Give back only the lines in the records below from the one with "premisleku $\det\mathbf F>0$" to the one with "lahko izpustimo. V", both inclusive, word for word.

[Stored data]
'''

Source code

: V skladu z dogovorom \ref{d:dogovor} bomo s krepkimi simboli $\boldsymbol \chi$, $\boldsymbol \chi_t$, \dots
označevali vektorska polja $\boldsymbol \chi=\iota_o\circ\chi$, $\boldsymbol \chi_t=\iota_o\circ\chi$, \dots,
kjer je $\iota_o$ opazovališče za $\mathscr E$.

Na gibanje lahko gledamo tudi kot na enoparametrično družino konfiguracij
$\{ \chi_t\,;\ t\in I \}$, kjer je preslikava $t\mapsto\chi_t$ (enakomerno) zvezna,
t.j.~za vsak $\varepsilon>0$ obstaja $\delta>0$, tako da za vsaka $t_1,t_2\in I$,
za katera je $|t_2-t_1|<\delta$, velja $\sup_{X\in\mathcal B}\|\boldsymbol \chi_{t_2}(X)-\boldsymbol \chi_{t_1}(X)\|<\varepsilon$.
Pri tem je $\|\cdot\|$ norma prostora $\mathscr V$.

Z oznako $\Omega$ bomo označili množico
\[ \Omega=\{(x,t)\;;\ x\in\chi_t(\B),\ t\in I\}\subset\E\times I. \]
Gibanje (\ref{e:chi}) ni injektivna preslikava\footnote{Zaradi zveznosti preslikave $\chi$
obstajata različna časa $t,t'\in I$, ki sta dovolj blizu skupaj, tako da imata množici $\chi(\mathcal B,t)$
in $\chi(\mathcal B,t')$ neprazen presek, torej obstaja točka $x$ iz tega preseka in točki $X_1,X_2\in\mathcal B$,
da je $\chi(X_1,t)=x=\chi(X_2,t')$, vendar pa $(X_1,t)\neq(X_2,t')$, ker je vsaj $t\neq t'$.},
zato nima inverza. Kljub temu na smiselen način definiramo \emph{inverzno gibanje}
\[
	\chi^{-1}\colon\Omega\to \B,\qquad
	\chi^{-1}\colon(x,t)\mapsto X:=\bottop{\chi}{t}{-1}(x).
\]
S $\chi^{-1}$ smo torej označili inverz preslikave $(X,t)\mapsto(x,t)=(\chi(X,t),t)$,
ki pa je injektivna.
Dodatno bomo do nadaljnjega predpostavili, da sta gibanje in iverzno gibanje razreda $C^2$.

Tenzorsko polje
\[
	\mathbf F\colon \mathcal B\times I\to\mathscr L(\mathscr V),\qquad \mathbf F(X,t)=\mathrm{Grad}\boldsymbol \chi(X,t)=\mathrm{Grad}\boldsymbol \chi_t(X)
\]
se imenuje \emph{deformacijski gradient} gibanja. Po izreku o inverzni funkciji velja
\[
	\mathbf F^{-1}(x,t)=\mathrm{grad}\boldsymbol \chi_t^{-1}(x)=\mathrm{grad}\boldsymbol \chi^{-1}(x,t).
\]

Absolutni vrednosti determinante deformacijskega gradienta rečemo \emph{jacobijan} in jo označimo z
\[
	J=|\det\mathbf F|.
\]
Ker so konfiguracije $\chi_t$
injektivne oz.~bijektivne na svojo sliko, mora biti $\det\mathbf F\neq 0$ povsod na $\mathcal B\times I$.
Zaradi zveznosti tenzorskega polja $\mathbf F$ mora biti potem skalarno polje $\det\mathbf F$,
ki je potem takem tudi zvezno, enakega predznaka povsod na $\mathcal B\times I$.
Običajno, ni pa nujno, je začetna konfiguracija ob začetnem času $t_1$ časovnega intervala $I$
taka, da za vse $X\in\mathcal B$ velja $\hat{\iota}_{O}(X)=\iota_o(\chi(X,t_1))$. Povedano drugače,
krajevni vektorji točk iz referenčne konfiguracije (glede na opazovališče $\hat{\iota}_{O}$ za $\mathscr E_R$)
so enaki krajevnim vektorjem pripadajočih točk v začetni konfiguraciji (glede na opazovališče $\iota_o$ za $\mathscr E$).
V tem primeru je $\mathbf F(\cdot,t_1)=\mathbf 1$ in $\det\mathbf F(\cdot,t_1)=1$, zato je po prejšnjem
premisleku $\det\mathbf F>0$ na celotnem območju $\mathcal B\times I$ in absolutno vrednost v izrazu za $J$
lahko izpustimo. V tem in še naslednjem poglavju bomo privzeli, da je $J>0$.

'''
'''

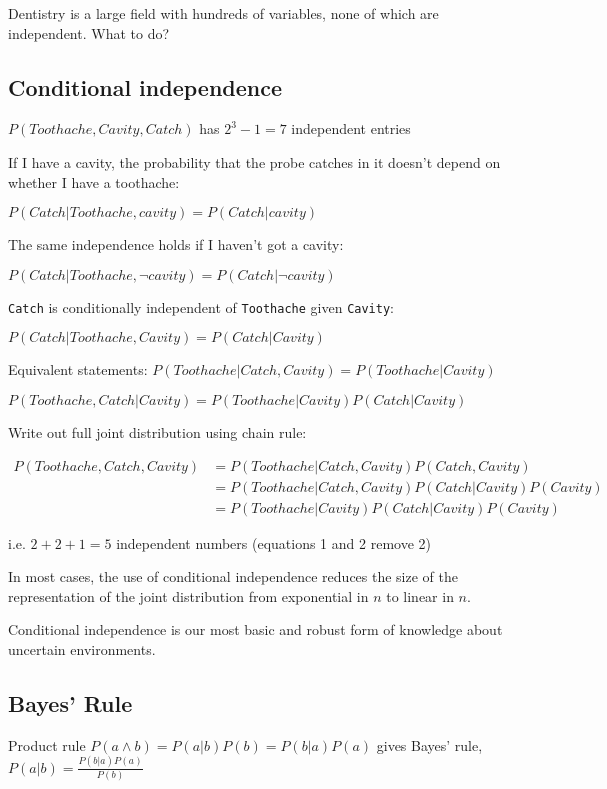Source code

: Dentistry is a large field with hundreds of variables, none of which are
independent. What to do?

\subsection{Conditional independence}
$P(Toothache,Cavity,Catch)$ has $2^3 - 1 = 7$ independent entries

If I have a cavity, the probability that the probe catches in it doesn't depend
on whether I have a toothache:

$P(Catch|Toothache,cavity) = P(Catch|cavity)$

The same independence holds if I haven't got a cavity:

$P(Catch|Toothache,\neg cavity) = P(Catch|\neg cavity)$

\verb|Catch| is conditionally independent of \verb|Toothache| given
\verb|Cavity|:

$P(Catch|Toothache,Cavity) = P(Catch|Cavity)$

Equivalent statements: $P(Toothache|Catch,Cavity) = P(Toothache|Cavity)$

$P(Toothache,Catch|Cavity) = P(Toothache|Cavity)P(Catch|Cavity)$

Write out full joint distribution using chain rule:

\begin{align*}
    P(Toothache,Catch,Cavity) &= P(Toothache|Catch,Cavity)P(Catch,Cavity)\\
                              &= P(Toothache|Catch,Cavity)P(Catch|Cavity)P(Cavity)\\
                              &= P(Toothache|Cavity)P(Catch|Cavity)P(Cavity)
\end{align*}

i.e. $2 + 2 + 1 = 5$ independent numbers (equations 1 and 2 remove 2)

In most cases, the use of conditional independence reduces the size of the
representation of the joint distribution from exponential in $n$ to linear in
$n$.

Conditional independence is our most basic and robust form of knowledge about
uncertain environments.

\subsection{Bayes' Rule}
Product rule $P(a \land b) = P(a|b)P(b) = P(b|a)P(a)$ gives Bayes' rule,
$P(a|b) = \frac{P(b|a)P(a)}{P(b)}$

'''
'''

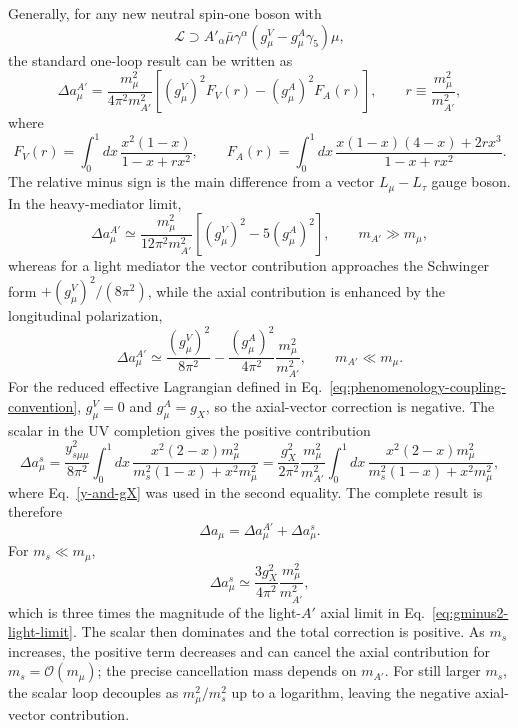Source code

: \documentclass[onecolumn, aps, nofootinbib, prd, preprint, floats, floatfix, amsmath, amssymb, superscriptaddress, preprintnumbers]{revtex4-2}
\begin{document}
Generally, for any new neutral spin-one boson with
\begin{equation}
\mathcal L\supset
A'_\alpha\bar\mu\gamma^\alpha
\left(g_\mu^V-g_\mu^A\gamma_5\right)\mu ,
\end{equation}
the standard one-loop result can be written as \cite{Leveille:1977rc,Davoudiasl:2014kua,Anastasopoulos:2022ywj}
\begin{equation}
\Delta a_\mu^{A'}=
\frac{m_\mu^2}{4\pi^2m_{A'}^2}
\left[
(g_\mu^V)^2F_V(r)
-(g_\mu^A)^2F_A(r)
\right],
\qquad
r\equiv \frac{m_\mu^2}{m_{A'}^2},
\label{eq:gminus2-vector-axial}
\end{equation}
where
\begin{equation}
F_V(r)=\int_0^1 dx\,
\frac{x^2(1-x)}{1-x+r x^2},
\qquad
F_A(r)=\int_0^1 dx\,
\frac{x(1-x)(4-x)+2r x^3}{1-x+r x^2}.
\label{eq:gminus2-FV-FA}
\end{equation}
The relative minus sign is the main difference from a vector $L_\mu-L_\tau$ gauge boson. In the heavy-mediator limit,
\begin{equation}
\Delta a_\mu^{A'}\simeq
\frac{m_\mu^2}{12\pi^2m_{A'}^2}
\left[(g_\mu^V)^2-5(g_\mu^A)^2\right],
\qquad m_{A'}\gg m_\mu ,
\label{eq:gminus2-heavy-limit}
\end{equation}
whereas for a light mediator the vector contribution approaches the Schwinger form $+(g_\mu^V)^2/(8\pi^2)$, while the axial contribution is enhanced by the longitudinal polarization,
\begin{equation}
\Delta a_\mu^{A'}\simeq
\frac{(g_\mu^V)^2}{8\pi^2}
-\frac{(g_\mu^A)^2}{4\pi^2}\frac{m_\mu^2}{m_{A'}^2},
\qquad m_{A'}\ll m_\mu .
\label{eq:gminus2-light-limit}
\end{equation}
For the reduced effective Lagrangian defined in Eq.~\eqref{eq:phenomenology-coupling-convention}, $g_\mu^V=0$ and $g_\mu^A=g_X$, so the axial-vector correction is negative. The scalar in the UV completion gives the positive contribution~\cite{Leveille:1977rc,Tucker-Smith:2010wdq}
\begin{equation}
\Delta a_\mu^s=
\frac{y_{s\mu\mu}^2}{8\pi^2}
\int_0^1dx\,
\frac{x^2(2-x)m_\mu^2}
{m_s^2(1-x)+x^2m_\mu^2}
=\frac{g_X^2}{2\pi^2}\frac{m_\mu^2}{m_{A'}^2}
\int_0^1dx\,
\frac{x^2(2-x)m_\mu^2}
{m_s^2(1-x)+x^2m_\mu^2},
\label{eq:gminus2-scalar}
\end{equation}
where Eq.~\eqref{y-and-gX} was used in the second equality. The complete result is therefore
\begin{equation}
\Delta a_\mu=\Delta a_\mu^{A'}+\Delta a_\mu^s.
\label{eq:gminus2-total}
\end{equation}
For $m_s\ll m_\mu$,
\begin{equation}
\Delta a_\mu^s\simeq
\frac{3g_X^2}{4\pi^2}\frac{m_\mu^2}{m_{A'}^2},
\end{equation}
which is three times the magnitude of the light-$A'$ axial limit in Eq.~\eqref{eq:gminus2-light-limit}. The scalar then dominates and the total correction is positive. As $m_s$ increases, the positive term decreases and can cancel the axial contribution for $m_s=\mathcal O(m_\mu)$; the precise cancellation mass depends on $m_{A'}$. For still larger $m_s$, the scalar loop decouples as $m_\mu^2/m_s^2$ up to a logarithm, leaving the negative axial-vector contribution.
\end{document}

'''

**ANSWER SECTION:**
premisleku $\det\mathbf F>0$ na celotnem območju $\mathcal B\times I$ in absolutno vrednost v izrazu za $J$
lahko izpustimo. V tem in še naslednjem poglavju bomo privzeli, da je $J>0$.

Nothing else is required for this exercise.